** Required action **
Whenever a line in the data below includes the string "work", copy it out.

** Provided data **
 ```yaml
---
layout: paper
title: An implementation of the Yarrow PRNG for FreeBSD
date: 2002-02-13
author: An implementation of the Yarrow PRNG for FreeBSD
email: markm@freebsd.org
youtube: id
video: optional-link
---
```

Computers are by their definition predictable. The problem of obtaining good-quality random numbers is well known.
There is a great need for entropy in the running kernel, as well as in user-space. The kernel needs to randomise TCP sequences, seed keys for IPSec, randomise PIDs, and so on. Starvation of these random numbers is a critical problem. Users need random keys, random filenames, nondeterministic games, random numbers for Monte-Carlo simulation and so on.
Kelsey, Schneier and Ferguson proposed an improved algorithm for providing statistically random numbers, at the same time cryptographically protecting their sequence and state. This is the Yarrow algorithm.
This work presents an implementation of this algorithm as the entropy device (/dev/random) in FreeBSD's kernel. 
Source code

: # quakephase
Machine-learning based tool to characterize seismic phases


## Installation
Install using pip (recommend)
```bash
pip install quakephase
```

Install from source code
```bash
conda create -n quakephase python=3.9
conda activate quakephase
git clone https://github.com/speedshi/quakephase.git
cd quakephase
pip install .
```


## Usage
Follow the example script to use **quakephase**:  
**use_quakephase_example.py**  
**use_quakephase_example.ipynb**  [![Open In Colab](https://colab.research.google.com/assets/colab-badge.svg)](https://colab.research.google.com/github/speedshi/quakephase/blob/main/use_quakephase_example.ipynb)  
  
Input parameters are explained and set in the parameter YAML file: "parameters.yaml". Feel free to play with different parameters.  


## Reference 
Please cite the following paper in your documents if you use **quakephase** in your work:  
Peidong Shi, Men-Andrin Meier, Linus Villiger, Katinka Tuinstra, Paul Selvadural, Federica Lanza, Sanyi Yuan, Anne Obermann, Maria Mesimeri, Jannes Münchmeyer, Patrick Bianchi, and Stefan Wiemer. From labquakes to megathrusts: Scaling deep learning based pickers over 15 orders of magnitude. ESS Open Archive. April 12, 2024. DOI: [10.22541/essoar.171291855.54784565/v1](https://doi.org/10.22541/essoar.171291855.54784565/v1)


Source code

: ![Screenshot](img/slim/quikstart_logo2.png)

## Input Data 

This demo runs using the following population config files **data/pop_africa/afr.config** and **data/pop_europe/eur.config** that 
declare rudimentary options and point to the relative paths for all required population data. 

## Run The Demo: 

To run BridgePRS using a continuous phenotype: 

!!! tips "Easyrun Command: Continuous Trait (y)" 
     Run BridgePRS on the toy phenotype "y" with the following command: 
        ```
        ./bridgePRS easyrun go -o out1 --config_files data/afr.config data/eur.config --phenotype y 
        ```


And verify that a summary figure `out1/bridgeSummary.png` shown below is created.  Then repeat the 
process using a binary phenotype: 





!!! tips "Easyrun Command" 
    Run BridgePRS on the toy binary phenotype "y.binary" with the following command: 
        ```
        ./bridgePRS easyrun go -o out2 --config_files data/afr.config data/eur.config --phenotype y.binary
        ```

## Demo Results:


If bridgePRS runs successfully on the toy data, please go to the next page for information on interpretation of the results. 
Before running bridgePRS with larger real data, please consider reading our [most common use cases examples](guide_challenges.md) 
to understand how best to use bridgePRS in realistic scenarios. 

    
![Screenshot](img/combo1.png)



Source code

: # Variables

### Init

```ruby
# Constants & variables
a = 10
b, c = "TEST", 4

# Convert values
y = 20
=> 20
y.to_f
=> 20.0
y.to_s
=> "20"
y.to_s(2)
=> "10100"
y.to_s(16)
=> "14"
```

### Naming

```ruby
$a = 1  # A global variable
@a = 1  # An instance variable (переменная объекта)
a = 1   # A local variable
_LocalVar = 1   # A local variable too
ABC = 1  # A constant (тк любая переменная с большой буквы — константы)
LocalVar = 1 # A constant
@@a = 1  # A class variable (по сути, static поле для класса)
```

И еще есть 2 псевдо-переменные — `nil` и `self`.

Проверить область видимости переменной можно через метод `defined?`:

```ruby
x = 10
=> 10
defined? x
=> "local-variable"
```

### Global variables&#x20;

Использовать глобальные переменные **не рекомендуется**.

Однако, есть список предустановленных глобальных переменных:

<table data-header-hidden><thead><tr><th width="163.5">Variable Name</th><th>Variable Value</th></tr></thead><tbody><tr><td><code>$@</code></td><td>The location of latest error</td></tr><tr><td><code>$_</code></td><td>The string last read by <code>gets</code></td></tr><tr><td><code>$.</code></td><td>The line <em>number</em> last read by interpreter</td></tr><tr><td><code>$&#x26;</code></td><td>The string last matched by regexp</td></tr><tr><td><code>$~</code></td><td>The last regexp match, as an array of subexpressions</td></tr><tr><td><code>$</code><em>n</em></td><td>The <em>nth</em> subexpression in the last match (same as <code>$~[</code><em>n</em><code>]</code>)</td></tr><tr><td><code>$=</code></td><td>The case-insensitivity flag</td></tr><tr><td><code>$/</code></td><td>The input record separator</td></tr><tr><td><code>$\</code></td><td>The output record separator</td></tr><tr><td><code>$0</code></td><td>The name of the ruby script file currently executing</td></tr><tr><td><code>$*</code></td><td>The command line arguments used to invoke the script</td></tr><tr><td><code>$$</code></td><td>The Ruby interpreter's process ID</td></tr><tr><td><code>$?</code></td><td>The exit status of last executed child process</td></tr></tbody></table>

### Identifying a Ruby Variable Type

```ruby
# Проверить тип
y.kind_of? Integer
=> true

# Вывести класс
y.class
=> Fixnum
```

** Result **
This work presents an implementation of this algorithm as the entropy device (/dev/random) in FreeBSD's kernel. 
Please cite the following paper in your documents if you use **quakephase** in your work:  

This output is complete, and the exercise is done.